• _Material for the task_
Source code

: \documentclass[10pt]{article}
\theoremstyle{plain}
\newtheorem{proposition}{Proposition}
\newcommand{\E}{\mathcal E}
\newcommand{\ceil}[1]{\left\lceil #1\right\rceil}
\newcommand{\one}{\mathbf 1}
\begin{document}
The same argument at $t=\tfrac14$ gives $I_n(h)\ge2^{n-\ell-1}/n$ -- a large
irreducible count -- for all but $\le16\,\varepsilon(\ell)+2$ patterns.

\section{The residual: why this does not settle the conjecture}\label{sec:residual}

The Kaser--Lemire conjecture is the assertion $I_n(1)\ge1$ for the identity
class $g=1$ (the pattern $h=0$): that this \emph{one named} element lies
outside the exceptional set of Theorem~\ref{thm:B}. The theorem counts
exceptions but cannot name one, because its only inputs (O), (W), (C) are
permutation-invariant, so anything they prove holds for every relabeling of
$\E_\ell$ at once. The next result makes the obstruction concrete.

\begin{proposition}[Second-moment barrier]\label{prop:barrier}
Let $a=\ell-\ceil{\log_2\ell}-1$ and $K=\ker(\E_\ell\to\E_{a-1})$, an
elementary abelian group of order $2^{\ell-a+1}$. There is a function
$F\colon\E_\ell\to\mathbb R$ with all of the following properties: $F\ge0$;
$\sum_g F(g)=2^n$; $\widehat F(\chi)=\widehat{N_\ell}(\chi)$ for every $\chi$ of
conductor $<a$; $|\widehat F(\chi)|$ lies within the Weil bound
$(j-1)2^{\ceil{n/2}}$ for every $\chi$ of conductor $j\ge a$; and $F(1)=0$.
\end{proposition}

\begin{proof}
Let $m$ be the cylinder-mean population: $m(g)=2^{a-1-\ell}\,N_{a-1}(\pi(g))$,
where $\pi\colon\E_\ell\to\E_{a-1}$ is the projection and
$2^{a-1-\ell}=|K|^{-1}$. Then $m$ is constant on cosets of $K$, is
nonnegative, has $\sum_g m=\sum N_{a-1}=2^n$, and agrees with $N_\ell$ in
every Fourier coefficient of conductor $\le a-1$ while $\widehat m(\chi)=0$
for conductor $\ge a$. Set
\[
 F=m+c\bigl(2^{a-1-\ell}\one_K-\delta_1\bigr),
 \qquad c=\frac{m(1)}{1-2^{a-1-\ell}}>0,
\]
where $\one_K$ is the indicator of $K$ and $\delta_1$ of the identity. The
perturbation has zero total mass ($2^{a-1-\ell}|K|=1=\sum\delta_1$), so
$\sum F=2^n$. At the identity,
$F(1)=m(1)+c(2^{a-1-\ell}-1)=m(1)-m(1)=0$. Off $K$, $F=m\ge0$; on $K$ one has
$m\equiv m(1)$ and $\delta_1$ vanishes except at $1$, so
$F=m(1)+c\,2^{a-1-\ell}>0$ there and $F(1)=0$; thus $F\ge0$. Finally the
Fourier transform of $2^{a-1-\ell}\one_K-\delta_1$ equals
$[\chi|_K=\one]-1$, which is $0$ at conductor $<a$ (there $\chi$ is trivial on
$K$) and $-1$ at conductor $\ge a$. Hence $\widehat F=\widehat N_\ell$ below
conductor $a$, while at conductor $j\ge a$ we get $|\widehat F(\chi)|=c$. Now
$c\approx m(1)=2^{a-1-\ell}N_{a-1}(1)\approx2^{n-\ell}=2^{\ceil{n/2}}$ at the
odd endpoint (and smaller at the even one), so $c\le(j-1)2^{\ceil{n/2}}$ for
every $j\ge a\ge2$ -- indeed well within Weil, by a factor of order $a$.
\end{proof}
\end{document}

• _Exercise brief_
Provide an exact reproduction of all the entries shown above.

• _Reply to the task_
Source code

: \documentclass[10pt]{article}
\theoremstyle{plain}
\newtheorem{proposition}{Proposition}
\newcommand{\E}{\mathcal E}
\newcommand{\ceil}[1]{\left\lceil #1\right\rceil}
\newcommand{\one}{\mathbf 1}
\begin{document}
The same argument at $t=\tfrac14$ gives $I_n(h)\ge2^{n-\ell-1}/n$ -- a large
irreducible count -- for all but $\le16\,\varepsilon(\ell)+2$ patterns.

\section{The residual: why this does not settle the conjecture}\label{sec:residual}

The Kaser--Lemire conjecture is the assertion $I_n(1)\ge1$ for the identity
class $g=1$ (the pattern $h=0$): that this \emph{one named} element lies
outside the exceptional set of Theorem~\ref{thm:B}. The theorem counts
exceptions but cannot name one, because its only inputs (O), (W), (C) are
permutation-invariant, so anything they prove holds for every relabeling of
$\E_\ell$ at once. The next result makes the obstruction concrete.

\begin{proposition}[Second-moment barrier]\label{prop:barrier}
Let $a=\ell-\ceil{\log_2\ell}-1$ and $K=\ker(\E_\ell\to\E_{a-1})$, an
elementary abelian group of order $2^{\ell-a+1}$. There is a function
$F\colon\E_\ell\to\mathbb R$ with all of the following properties: $F\ge0$;
$\sum_g F(g)=2^n$; $\widehat F(\chi)=\widehat{N_\ell}(\chi)$ for every $\chi$ of
conductor $<a$; $|\widehat F(\chi)|$ lies within the Weil bound
$(j-1)2^{\ceil{n/2}}$ for every $\chi$ of conductor $j\ge a$; and $F(1)=0$.
\end{proposition}

\begin{proof}
Let $m$ be the cylinder-mean population: $m(g)=2^{a-1-\ell}\,N_{a-1}(\pi(g))$,
where $\pi\colon\E_\ell\to\E_{a-1}$ is the projection and
$2^{a-1-\ell}=|K|^{-1}$. Then $m$ is constant on cosets of $K$, is
nonnegative, has $\sum_g m=\sum N_{a-1}=2^n$, and agrees with $N_\ell$ in
every Fourier coefficient of conductor $\le a-1$ while $\widehat m(\chi)=0$
for conductor $\ge a$. Set
\[
 F=m+c\bigl(2^{a-1-\ell}\one_K-\delta_1\bigr),
 \qquad c=\frac{m(1)}{1-2^{a-1-\ell}}>0,
\]
where $\one_K$ is the indicator of $K$ and $\delta_1$ of the identity. The
perturbation has zero total mass ($2^{a-1-\ell}|K|=1=\sum\delta_1$), so
$\sum F=2^n$. At the identity,
$F(1)=m(1)+c(2^{a-1-\ell}-1)=m(1)-m(1)=0$. Off $K$, $F=m\ge0$; on $K$ one has
$m\equiv m(1)$ and $\delta_1$ vanishes except at $1$, so
$F=m(1)+c\,2^{a-1-\ell}>0$ there and $F(1)=0$; thus $F\ge0$. Finally the
Fourier transform of $2^{a-1-\ell}\one_K-\delta_1$ equals
$[\chi|_K=\one]-1$, which is $0$ at conductor $<a$ (there $\chi$ is trivial on
$K$) and $-1$ at conductor $\ge a$. Hence $\widehat F=\widehat N_\ell$ below
conductor $a$, while at conductor $j\ge a$ we get $|\widehat F(\chi)|=c$. Now
$c\approx m(1)=2^{a-1-\ell}N_{a-1}(1)\approx2^{n-\ell}=2^{\ceil{n/2}}$ at the
odd endpoint (and smaller at the even one), so $c\le(j-1)2^{\ceil{n/2}}$ for
every $j\ge a\ge2$ -- indeed well within Weil, by a factor of order $a$.
\end{proof}
\end{document}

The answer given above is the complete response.